◆ EXERCISE MATERIAL ◆
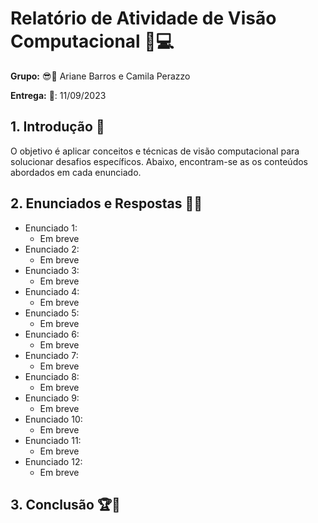 # Relatório de Atividade de Visão Computacional :mag_right::computer:

**Grupo:** :sunglasses::space_invader: Ariane Barros e Camila Perazzo

**Entrega:** :calendar:: 11/09/2023

## 1. Introdução :rocket:

O objetivo é aplicar conceitos e técnicas de visão computacional para solucionar desafios específicos. Abaixo, encontram-se as os conteúdos abordados em cada enunciado.

## 2. Enunciados e Respostas :memo::bulb:
   - Enunciado 1:
     - Em breve
   - Enunciado 2:
     - Em breve
   - Enunciado 3:
     - Em breve
   - Enunciado 4:
     - Em breve
   - Enunciado 5:
     - Em breve
   - Enunciado 6:
     - Em breve
   - Enunciado 7:
     - Em breve
   - Enunciado 8:
     - Em breve
   - Enunciado 9:
     - Em breve
   - Enunciado 10:
     - Em breve
   - Enunciado 11:
     - Em breve
   - Enunciado 12:
     - Em breve

## 3. Conclusão :trophy::tada:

◆ WHAT YOU WILL DO ◆
Omit the pictures and restate the rest of the records verbatim.

◆ SOLUTION FOR THIS PROBLEM ◆
 # Relatório de Atividade de Visão Computacional :mag_right::computer:

**Grupo:** :sunglasses::space_invader: Ariane Barros e Camila Perazzo

**Entrega:** :calendar:: 11/09/2023

## 1. Introdução :rocket:

O objetivo é aplicar conceitos e técnicas de visão computacional para solucionar desafios específicos. Abaixo, encontram-se as os conteúdos abordados em cada enunciado.

## 2. Enunciados e Respostas :memo::bulb:
   - Enunciado 1:
     - Em breve
   - Enunciado 2:
     - Em breve
   - Enunciado 3:
     - Em breve
   - Enunciado 4:
     - Em breve
   - Enunciado 5:
     - Em breve
   - Enunciado 6:
     - Em breve
   - Enunciado 7:
     - Em breve
   - Enunciado 8:
     - Em breve
   - Enunciado 9:
     - Em breve
   - Enunciado 10:
     - Em breve
   - Enunciado 11:
     - Em breve
   - Enunciado 12:
     - Em breve

## 3. Conclusão :trophy::tada:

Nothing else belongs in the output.